XIST promotes gastric cancer (GC) progression through TGF-β1 via targeting miR-185.

Abstract

LncRNAs and microRNAs can play significant roles in various cancers, including gastric cancer (GC). In our study, we investigated the role of lncRNA XIST in GC. We observed that XIST was increased in MGC803 and BGC823 cells compared to human normal gastric epithelial GES-1 cells. It was also shown that miR-185 was decreased in GC cell lines. Silencing XIST can inhibit the growth of GC cells and bioinformatics analysis was performed to confirm the correlation between XIST and miR-185. Interestingly, a negative correlation was indicated between XIST and miR-185 in GC cells.
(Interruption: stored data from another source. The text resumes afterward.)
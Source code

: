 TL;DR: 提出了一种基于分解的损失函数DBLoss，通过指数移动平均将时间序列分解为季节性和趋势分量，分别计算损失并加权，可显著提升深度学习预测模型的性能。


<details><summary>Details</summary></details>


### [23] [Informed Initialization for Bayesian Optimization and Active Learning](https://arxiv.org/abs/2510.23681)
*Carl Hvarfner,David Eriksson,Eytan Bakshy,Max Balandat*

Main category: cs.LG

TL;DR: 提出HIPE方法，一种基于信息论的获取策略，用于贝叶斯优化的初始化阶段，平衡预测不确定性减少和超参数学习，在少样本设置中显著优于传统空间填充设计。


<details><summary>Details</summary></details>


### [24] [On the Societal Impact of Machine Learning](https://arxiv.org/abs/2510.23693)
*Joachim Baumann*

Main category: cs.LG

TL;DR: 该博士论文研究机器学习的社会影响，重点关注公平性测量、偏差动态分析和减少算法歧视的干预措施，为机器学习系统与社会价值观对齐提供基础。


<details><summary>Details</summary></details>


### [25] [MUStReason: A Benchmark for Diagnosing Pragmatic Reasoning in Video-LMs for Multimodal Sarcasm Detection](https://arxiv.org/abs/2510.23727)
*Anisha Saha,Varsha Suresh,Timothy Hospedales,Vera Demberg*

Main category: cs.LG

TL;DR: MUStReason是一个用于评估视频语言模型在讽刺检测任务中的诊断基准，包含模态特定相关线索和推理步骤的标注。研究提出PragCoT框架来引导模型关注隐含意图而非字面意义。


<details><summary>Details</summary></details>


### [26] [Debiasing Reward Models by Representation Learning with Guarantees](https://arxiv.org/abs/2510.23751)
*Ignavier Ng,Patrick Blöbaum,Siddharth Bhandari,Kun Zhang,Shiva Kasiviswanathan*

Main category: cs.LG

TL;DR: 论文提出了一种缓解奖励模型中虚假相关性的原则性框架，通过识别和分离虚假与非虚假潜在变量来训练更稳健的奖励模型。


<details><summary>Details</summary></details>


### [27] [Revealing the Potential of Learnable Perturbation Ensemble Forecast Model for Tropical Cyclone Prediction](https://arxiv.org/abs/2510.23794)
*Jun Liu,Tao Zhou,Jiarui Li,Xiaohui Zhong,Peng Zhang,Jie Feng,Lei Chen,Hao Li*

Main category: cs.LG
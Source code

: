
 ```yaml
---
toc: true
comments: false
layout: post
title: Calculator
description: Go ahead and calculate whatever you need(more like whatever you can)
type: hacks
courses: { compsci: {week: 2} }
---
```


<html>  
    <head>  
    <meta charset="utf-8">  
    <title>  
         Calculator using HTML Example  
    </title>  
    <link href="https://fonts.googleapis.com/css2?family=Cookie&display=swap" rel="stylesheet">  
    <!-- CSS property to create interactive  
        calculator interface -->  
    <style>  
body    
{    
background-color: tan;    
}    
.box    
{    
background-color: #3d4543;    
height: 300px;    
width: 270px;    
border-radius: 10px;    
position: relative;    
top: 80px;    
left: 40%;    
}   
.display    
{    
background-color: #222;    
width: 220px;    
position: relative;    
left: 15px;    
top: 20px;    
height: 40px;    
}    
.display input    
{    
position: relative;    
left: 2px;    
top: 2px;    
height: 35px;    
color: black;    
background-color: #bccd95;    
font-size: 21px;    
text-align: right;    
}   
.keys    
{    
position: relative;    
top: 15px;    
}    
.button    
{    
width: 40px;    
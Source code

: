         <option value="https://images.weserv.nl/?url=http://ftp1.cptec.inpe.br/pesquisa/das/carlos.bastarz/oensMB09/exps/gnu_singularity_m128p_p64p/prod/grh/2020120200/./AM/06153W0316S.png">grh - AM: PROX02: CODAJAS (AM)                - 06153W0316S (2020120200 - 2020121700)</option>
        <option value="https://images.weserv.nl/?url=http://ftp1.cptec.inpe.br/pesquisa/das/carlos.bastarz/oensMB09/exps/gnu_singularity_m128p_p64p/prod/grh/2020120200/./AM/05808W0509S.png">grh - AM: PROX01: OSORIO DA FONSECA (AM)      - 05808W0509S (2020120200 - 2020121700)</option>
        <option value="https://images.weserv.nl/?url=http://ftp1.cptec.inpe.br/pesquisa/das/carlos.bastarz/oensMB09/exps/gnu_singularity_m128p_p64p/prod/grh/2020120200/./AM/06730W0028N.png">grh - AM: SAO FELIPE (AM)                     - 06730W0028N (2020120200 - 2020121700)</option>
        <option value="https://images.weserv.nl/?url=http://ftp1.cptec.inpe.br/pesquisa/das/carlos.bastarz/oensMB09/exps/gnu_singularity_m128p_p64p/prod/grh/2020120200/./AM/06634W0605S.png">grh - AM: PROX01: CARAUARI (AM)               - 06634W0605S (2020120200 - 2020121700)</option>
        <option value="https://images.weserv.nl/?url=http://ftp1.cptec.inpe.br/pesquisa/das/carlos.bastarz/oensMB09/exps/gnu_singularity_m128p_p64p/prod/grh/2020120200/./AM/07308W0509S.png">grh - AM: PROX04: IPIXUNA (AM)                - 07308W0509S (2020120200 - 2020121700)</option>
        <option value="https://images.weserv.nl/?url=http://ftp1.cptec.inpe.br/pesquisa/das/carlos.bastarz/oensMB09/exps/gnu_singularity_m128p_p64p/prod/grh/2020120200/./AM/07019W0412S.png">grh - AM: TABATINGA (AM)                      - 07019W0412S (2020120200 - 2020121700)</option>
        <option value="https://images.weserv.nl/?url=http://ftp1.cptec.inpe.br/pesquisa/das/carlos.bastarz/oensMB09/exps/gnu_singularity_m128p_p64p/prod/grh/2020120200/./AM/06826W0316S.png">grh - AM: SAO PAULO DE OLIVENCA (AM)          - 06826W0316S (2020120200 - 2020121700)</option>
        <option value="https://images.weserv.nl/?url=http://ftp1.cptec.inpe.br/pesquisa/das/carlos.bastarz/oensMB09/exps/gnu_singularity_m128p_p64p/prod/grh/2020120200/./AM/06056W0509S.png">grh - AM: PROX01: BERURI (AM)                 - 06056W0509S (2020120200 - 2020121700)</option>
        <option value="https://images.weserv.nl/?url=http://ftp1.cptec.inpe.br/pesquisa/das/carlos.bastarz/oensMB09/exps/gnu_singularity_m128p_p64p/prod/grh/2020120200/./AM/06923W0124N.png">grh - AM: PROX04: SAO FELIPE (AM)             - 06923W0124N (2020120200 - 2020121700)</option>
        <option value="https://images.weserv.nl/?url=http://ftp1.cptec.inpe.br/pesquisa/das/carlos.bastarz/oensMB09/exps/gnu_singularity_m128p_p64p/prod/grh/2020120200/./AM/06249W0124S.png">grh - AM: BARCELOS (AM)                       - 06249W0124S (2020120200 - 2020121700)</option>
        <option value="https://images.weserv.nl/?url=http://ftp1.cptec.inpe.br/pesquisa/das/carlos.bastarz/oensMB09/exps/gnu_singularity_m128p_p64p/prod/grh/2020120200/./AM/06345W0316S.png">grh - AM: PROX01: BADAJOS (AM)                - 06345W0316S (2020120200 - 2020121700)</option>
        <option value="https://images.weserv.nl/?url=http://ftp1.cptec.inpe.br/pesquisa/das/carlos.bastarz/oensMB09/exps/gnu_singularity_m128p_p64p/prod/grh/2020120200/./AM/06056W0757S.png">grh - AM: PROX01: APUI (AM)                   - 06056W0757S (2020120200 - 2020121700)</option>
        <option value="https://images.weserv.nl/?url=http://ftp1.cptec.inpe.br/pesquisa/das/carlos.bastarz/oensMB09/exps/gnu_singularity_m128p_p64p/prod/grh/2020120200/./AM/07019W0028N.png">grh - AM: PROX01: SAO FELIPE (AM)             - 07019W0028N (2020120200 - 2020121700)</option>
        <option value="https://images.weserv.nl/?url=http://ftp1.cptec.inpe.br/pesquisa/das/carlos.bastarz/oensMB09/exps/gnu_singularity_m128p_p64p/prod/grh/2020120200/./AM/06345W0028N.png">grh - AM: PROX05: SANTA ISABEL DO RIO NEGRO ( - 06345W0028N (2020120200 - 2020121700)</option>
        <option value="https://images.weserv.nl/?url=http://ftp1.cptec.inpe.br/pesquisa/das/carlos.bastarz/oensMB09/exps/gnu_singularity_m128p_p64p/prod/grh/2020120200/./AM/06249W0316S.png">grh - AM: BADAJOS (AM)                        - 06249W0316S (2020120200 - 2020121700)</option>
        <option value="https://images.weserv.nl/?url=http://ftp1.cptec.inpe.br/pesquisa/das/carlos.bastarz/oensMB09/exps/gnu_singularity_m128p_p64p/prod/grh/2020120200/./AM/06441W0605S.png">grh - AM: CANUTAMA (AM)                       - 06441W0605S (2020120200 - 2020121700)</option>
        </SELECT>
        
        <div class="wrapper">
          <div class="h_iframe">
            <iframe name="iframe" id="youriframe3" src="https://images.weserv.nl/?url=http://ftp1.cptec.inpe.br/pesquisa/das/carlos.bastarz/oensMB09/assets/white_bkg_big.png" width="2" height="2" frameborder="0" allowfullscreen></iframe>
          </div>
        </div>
In addition, TGF-β1 was predicted as a target gene of miR-185. miR-185 can modulate TGF-β1 expression negatively in vitro. Moreover, we found that sh-XIST inhibited GC development via decreasing TGF-β1 by upregulating miR-185 in vitro. Therefore, we speculated that XIST can act as a competing endogenous lncRNA (ceRNA) to regulate TGF-β1 by sponging miR-185 in GC. Taken these together, it was indicated that XIST/miR-185/TGF-β1 axis participated in the development of GC. XIST could act as a potential prognostic biomarker in GC development.